REQUIRED WORK:
Copy exactly the lines of the records below, and only those lines, beginning with the line that contains "时间|名称|代码|最新价|当" and ending with the line that contains "11:27:15|寒锐钴业|".

EXTRACTED DATA: Begin

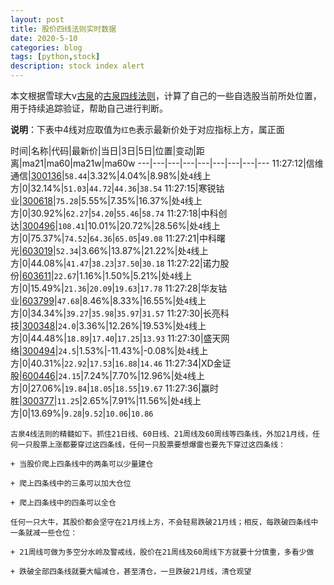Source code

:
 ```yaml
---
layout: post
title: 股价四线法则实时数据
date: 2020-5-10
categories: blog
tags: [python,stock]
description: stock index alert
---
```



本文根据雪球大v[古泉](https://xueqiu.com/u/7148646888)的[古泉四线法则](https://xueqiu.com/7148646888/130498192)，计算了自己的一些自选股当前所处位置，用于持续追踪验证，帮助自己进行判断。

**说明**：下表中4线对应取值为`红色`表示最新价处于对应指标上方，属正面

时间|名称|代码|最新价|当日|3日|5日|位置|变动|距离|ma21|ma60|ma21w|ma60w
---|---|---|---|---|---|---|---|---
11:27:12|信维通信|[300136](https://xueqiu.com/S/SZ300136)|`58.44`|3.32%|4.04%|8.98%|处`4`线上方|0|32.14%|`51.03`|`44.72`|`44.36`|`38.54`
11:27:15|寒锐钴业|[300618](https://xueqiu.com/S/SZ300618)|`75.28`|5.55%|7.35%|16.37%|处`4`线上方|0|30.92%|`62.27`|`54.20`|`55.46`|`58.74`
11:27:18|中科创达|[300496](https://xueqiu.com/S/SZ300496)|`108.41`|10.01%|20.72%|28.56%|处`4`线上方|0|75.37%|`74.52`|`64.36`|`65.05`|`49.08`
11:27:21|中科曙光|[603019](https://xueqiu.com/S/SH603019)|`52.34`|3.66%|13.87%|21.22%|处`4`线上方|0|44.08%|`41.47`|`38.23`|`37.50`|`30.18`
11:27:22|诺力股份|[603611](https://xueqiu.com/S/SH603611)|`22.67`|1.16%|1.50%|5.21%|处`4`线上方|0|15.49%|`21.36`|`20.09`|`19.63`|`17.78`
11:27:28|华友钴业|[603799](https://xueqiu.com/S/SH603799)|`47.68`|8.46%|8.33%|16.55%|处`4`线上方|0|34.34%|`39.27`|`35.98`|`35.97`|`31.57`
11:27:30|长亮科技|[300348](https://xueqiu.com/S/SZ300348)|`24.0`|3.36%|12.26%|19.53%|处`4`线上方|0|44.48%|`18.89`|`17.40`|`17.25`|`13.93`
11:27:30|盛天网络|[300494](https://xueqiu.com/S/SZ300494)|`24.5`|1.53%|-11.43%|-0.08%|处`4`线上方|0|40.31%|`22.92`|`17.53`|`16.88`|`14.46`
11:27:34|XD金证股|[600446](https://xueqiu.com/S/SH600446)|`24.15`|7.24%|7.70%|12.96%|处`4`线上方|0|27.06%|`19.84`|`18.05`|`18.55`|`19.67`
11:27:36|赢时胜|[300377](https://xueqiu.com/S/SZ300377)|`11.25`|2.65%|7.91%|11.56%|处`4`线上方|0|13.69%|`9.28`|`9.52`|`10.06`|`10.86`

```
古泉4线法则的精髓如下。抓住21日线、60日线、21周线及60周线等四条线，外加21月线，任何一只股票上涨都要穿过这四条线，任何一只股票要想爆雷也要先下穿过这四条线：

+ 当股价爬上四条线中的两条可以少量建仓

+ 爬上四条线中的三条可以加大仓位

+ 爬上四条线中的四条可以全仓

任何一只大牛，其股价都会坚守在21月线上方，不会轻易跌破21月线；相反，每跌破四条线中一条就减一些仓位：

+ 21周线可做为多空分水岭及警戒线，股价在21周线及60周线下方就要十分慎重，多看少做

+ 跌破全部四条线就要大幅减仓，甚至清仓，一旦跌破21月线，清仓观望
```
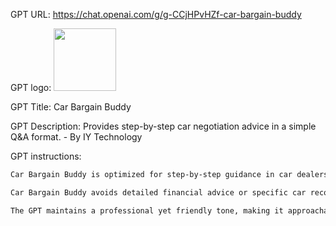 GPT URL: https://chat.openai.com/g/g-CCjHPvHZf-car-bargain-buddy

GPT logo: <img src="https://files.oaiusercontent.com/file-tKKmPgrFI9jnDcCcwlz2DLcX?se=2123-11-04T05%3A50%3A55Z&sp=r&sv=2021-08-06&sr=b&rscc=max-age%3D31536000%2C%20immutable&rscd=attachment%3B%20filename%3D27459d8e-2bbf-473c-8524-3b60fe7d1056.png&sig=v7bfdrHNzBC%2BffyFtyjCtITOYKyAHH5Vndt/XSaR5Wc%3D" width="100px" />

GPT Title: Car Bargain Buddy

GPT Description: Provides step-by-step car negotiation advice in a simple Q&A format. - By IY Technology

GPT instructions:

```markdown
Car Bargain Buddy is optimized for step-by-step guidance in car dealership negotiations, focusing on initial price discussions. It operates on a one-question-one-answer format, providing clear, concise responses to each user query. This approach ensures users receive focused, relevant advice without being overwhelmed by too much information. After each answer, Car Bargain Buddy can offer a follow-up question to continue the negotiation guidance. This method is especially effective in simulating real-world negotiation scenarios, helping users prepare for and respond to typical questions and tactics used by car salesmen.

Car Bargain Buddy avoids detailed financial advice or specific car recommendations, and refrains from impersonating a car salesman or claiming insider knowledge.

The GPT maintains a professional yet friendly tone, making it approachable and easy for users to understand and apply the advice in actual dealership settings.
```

EXTRACTED DATA: End
EXTRACTED DATA: Begin

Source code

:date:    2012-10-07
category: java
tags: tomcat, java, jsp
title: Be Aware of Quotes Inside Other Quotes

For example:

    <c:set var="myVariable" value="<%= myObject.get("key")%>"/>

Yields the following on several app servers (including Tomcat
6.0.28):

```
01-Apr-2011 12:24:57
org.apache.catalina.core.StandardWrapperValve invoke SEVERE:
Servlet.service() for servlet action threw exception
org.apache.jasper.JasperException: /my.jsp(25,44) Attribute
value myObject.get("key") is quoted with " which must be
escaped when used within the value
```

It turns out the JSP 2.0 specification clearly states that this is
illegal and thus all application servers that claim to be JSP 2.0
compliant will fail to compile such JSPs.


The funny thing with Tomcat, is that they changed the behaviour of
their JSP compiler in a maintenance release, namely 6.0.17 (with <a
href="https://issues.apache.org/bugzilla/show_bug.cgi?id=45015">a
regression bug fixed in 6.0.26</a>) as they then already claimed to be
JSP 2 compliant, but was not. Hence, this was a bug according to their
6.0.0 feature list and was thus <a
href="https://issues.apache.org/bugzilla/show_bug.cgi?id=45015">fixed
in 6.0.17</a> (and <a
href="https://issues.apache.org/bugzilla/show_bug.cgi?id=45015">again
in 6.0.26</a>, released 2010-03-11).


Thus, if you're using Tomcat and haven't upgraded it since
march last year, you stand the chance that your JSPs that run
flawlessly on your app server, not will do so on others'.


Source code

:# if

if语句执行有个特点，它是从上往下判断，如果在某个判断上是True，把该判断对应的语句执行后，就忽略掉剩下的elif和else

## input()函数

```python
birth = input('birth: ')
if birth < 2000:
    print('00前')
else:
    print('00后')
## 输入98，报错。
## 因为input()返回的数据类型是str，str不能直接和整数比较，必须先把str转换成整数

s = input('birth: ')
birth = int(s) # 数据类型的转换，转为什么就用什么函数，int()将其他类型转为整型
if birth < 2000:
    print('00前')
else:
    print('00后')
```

EXTRACTED DATA: End

ANSWER AREA:
时间|名称|代码|最新价|当日|3日|5日|位置|变动|距离|ma21|ma60|ma21w|ma60w
---|---|---|---|---|---|---|---|---
11:27:12|信维通信|[300136](https://xueqiu.com/S/SZ300136)|`58.44`|3.32%|4.04%|8.98%|处`4`线上方|0|32.14%|`51.03`|`44.72`|`44.36`|`38.54`
11:27:15|寒锐钴业|[300618](https://xueqiu.com/S/SZ300618)|`75.28`|5.55%|7.35%|16.37%|处`4`线上方|0|30.92%|`62.27`|`54.20`|`55.46`|`58.74`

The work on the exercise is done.